Page 6 of Forest Reed (Seals on Fraiser Mountain #8)
Forest
Morning on the mountain didn’t ask permission; it just arrived—cold air, pine through the cracked window, light slicing across the floorboards like fresh-cut boards.
Zoe had stolen one of my flannels in the night and was currently hogging about ninety percent of the blanket, sprawled on her stomach with her hair a riot on my pillow.
I made coffee strong just how I liked it. She padded in, bare legs, my shirt, my undoing, and squinted at the percolator like it was a suspect.
“That coffee could strip paint,” she said, voice sleep-rough. “Is this an interrogation technique?”
“Welcome to altitude,” I said, handing her a mug. “I can add milk.”
She took a cautious sip. Blinked. “My ancestors just sat up in their graves.”
“Thanks,” I said, deadpan.
She gave me a look over the rim. “You’re doing great.”
I smiled before I could stop it. The smile died when I glanced out the window and saw it: a thin stack of three stones on the stump by the trail—didn’t belong. Cairn. I hadn’t built it.
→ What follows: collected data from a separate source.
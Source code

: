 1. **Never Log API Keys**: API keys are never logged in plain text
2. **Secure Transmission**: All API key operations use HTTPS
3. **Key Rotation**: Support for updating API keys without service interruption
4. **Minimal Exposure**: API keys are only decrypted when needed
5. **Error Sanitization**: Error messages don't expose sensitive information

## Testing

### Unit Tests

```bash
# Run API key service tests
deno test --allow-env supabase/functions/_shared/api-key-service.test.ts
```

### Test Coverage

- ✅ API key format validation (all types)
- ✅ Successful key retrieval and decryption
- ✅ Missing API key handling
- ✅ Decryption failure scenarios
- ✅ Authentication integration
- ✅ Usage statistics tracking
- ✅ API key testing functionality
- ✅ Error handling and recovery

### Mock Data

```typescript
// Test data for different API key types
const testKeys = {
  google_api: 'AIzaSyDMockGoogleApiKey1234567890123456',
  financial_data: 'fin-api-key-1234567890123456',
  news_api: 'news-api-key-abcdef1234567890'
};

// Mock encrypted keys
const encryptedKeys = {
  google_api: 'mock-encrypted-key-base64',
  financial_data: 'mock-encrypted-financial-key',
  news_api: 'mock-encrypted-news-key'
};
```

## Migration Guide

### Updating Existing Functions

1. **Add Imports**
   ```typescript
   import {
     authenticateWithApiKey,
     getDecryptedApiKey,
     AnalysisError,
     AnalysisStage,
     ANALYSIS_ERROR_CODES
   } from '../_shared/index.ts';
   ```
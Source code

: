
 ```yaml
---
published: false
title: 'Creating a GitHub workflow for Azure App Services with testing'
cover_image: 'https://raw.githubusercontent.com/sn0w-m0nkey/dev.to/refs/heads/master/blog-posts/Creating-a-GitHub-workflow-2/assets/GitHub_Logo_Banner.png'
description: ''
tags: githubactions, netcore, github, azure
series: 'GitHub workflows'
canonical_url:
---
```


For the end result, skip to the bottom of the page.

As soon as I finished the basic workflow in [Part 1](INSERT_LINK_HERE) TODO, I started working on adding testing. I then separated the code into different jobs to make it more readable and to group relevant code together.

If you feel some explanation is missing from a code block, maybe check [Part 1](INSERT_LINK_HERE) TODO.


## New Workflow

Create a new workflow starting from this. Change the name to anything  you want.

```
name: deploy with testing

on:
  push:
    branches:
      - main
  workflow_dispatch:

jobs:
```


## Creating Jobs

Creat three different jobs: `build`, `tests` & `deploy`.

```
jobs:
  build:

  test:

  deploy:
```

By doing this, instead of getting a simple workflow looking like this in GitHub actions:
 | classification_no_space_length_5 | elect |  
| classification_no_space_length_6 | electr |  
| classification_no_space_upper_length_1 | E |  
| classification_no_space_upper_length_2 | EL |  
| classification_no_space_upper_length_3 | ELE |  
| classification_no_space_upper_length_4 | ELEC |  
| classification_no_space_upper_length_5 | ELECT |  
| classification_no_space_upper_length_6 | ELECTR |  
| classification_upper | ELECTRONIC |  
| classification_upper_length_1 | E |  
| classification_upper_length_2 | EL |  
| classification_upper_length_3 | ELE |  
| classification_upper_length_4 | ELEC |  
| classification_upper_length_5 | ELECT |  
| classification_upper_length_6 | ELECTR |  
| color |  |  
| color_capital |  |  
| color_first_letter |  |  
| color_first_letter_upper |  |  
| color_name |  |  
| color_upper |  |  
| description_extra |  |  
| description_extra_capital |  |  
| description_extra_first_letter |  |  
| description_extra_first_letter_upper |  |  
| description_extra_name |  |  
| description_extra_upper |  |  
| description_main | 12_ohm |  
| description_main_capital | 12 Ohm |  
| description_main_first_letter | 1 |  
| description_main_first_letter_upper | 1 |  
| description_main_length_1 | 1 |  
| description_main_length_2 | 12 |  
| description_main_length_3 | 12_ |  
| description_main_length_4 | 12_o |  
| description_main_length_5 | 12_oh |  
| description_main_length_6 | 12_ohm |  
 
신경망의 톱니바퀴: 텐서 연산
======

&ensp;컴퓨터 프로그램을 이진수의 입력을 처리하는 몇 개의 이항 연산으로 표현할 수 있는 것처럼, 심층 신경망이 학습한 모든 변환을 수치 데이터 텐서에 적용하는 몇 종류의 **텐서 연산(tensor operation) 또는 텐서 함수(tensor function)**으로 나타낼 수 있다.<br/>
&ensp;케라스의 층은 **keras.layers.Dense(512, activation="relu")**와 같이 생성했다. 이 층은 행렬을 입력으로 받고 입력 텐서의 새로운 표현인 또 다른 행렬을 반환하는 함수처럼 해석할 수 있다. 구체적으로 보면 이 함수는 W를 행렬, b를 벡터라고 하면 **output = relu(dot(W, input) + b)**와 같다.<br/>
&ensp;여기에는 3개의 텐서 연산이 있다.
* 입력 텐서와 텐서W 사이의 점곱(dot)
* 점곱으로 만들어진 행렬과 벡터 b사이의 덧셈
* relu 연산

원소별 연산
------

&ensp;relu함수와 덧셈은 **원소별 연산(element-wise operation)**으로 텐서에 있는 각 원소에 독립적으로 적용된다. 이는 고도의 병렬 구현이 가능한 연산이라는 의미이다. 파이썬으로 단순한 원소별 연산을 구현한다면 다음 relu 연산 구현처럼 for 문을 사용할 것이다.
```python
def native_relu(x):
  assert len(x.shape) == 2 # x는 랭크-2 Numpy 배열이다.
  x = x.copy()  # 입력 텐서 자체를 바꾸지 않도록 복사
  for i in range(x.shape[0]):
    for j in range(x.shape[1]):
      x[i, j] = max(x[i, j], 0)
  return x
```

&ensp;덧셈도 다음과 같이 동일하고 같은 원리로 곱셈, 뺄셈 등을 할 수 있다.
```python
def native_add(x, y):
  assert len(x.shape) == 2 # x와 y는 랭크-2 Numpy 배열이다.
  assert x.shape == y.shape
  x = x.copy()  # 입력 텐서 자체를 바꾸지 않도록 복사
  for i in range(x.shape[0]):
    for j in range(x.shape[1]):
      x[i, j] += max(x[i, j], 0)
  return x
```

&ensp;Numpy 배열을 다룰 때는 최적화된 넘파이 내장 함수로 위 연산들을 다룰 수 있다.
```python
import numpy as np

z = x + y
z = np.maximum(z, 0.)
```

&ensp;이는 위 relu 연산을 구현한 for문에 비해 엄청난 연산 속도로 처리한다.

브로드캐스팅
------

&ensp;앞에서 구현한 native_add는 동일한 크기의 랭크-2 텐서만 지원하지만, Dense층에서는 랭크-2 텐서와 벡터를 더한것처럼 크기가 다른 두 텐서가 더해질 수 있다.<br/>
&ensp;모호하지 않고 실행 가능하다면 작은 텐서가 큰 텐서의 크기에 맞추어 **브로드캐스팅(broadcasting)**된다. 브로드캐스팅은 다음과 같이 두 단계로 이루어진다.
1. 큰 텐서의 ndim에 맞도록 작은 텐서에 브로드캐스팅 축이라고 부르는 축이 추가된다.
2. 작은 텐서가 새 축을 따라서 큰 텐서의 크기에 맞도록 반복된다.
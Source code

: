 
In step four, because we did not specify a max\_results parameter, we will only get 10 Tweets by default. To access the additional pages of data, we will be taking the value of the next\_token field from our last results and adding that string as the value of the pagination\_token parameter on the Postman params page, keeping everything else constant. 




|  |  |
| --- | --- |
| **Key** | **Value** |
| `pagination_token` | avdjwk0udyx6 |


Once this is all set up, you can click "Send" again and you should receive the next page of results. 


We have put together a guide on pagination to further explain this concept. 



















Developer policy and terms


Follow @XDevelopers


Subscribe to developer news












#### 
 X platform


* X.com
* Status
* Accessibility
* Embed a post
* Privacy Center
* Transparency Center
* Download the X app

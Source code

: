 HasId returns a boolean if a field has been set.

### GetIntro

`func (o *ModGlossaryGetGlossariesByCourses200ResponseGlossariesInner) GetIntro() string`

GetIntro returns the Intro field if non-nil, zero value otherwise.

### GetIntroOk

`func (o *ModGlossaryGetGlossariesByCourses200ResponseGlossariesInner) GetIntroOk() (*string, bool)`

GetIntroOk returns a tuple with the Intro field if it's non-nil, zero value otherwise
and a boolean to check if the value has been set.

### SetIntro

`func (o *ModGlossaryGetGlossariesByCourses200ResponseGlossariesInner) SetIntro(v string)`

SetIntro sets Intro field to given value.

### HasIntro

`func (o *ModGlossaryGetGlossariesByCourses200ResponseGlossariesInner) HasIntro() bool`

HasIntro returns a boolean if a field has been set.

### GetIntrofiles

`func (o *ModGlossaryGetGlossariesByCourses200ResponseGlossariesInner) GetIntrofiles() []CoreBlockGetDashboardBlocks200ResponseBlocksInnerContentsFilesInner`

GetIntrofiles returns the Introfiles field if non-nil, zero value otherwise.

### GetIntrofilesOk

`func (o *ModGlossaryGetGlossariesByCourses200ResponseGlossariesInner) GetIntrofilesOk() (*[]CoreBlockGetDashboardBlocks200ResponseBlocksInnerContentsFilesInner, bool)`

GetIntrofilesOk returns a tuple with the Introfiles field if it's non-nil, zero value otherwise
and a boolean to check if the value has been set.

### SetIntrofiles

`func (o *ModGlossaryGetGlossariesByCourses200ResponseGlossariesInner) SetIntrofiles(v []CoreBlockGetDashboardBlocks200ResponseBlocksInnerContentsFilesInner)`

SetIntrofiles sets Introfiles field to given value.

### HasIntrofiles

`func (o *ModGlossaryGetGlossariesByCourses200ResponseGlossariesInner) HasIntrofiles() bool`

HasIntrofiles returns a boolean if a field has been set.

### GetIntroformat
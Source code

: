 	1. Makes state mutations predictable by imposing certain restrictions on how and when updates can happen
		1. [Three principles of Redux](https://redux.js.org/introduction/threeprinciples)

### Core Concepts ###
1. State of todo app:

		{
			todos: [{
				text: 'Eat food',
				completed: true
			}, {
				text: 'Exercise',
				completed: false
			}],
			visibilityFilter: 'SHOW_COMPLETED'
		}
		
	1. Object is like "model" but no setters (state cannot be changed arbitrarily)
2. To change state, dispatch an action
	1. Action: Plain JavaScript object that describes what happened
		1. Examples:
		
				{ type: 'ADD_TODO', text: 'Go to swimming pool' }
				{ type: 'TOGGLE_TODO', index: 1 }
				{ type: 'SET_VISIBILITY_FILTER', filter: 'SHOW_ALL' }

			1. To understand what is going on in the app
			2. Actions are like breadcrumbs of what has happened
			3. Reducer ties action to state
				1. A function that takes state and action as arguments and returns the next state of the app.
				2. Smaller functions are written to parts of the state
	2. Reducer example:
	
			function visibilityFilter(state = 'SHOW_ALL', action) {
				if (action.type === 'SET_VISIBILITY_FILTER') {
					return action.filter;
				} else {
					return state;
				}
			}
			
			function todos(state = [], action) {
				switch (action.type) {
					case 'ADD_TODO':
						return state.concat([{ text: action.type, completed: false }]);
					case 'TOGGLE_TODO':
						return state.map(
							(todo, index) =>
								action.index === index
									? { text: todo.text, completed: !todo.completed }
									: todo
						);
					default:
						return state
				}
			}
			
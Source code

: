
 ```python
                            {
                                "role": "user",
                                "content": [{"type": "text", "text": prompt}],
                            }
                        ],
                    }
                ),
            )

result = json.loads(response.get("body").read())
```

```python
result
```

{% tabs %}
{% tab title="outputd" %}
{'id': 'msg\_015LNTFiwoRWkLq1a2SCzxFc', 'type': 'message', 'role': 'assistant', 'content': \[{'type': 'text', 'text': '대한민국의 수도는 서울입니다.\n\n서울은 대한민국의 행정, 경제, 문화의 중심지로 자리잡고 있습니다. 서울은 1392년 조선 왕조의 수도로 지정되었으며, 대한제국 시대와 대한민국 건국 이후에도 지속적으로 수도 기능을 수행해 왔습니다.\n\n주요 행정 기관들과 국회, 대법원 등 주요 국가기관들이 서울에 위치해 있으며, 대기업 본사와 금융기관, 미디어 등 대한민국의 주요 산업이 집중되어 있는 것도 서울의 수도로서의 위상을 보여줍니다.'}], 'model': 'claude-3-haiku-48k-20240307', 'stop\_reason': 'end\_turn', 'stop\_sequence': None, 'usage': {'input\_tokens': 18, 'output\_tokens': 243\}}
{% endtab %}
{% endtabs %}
“Stay here,” I said, too fast.
Zoe heard the change. She set the mug down and reached for the sidearm she’d parked on the table like silverware. “What is it?”
“Marker.” I jerked my chin to the yard. “Someone came through.”
We were dressed and outside in a minute, the cold chewing our ears. The cairn was fresh—damp earth, clean cuts on the top stone. Two paces beyond, a sapling wore a tiny etched pine tree near its base. The same mark from the pier napkin and the woman’s palm.
“Your mountain has a fan club,” Zoe muttered, crouching. She brushed away duff with a gloved hand, exposing a half-buried new orange survey flag. She looked up at me. “They’re mapping something.”
“Routes,” I said. “Or drop points.”
She straightened, eyes on the tree line. “And they left you a doorbell.”
I did a slow pan of the yard. No broken brush near the cabin, no boot scuffs on the porch. Whoever had come in knew how to move. That bothered me.
Back inside, we spread the map from the switchback across my table.
The red Xs ran along a string of decommissioned logging spurs, skirting a gorge we called Devil’s Stair, then cut east toward Timberline.
Someone had drawn a rough pine over a switchback I knew too well.
If you wanted to carry heavy products without hitting a checkpoint, that was a path.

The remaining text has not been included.